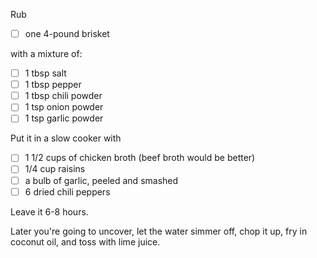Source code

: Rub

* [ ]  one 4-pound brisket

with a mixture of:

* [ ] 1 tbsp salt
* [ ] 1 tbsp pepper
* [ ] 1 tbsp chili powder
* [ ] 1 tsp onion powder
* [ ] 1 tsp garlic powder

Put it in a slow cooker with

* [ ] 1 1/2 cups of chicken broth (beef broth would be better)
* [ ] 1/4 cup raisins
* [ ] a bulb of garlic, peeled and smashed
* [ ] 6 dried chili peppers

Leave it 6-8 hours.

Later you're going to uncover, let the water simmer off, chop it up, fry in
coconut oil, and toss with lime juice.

--

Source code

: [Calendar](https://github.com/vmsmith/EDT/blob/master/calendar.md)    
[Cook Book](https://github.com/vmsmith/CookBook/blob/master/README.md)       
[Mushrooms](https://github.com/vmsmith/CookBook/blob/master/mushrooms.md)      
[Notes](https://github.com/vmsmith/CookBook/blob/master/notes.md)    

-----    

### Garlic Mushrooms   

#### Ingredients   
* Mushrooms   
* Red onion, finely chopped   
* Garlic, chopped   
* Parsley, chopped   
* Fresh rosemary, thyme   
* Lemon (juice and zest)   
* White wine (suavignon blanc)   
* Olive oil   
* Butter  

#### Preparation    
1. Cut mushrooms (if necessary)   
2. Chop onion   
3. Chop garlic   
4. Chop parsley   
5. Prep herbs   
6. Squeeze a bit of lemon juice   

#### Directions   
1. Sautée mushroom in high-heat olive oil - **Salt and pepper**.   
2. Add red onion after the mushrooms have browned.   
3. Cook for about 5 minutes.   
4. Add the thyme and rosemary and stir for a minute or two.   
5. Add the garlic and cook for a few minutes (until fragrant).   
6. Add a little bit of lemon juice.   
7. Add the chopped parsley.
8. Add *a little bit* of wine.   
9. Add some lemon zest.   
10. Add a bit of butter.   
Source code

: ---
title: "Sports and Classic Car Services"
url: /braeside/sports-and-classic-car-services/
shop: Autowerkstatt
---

WHAT THE TASK ASKS ▸ Taking the entries above, write out exactly each line from the one holding "tsp onion powder" to the one holding "coconut oil, and toss with lime juice.", both included, and stop there.

SOLUTION TO THE EXERCISE ▸
* [ ] 1 tsp onion powder
* [ ] 1 tsp garlic powder

Put it in a slow cooker with

* [ ] 1 1/2 cups of chicken broth (beef broth would be better)
* [ ] 1/4 cup raisins
* [ ] a bulb of garlic, peeled and smashed
* [ ] 6 dried chili peppers

Leave it 6-8 hours.

Later you're going to uncover, let the water simmer off, chop it up, fry in
coconut oil, and toss with lime juice.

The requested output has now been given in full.